• [PROBLEM TO SOLVE] Lines of the material that include the string "driving" should be returned.

• [SOURCE INFORMATION]
══════

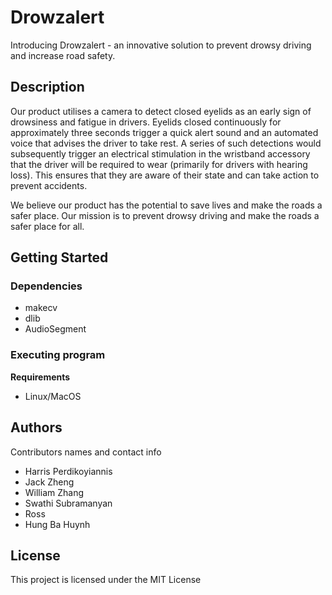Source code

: # Drowzalert

Introducing Drowzalert - an innovative solution to prevent drowsy driving and increase road safety.

## Description

Our product utilises a camera to detect closed eyelids as an early sign of drowsiness and fatigue in drivers. Eyelids closed continuously for approximately three seconds trigger a quick alert sound and an automated voice that advises the driver to take rest. A series of such detections would subsequently trigger an electrical stimulation in the wristband accessory that the driver will be required to wear (primarily for drivers with hearing loss). This ensures that they are aware of their state and can take action to prevent accidents.

We believe our product has the potential to save lives and make the roads a safer place. Our mission is to prevent drowsy driving and make the roads a safer place for all.

## Getting Started

### Dependencies

* makecv
* dlib
* AudioSegment

### Executing program

**Requirements**
* Linux/MacOS

## Authors

Contributors names and contact info

* Harris Perdikoyiannis
* Jack Zheng
* William Zhang
* Swathi Subramanyan
* Ross
* Hung Ba Huynh

## License

This project is licensed under the MIT License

══════

• [OUTPUT BELOW]
Introducing Drowzalert - an innovative solution to prevent drowsy driving and increase road safety.
We believe our product has the potential to save lives and make the roads a safer place. Our mission is to prevent drowsy driving and make the roads a safer place for all.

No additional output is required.